(Items from a dataset)
*** Block opens ***
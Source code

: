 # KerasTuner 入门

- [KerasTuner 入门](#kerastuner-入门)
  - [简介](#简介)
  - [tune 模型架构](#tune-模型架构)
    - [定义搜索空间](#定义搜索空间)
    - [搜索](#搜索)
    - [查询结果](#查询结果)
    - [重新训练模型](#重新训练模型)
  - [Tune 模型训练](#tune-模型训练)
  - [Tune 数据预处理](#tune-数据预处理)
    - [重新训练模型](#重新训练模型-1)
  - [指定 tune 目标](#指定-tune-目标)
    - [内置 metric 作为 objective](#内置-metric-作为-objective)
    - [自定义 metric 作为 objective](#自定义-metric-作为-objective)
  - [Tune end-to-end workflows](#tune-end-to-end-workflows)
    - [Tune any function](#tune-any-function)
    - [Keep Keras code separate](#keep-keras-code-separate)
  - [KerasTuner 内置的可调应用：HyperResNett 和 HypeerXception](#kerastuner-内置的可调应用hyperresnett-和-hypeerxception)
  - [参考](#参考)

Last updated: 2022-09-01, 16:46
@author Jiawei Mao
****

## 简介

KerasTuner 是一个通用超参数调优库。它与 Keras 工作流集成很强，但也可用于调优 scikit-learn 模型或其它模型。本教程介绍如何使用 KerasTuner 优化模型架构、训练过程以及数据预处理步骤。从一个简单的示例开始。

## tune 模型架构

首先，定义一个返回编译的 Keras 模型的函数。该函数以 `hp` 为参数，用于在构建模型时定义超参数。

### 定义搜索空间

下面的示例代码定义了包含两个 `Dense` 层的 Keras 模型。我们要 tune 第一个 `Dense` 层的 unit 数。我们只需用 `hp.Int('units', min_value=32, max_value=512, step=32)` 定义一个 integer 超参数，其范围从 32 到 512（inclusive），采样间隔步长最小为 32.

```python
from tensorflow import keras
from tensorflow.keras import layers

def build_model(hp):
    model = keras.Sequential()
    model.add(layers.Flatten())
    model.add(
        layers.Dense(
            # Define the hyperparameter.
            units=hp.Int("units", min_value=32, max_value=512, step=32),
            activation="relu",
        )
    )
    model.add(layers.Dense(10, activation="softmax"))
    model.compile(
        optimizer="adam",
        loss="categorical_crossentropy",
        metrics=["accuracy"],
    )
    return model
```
*** Block closes ***
Send back, unchanged, every line of the records from the one with "- [Keep Keras" through the last.

# Output for this task
    - [Keep Keras code separate](#keep-keras-code-separate)
  - [KerasTuner 内置的可调应用：HyperResNett 和 HypeerXception](#kerastuner-内置的可调应用hyperresnett-和-hypeerxception)
  - [参考](#参考)

Last updated: 2022-09-01, 16:46
@author Jiawei Mao
****

## 简介

KerasTuner 是一个通用超参数调优库。它与 Keras 工作流集成很强，但也可用于调优 scikit-learn 模型或其它模型。本教程介绍如何使用 KerasTuner 优化模型架构、训练过程以及数据预处理步骤。从一个简单的示例开始。

## tune 模型架构

首先，定义一个返回编译的 Keras 模型的函数。该函数以 `hp` 为参数，用于在构建模型时定义超参数。

### 定义搜索空间

下面的示例代码定义了包含两个 `Dense` 层的 Keras 模型。我们要 tune 第一个 `Dense` 层的 unit 数。我们只需用 `hp.Int('units', min_value=32, max_value=512, step=32)` 定义一个 integer 超参数，其范围从 32 到 512（inclusive），采样间隔步长最小为 32.

```python
from tensorflow import keras
from tensorflow.keras import layers

def build_model(hp):
    model = keras.Sequential()
    model.add(layers.Flatten())
    model.add(
        layers.Dense(
            # Define the hyperparameter.
            units=hp.Int("units", min_value=32, max_value=512, step=32),
            activation="relu",
        )
    )
    model.add(layers.Dense(10, activation="softmax"))
    model.compile(
        optimizer="adam",
        loss="categorical_crossentropy",
        metrics=["accuracy"],
    )
    return model
```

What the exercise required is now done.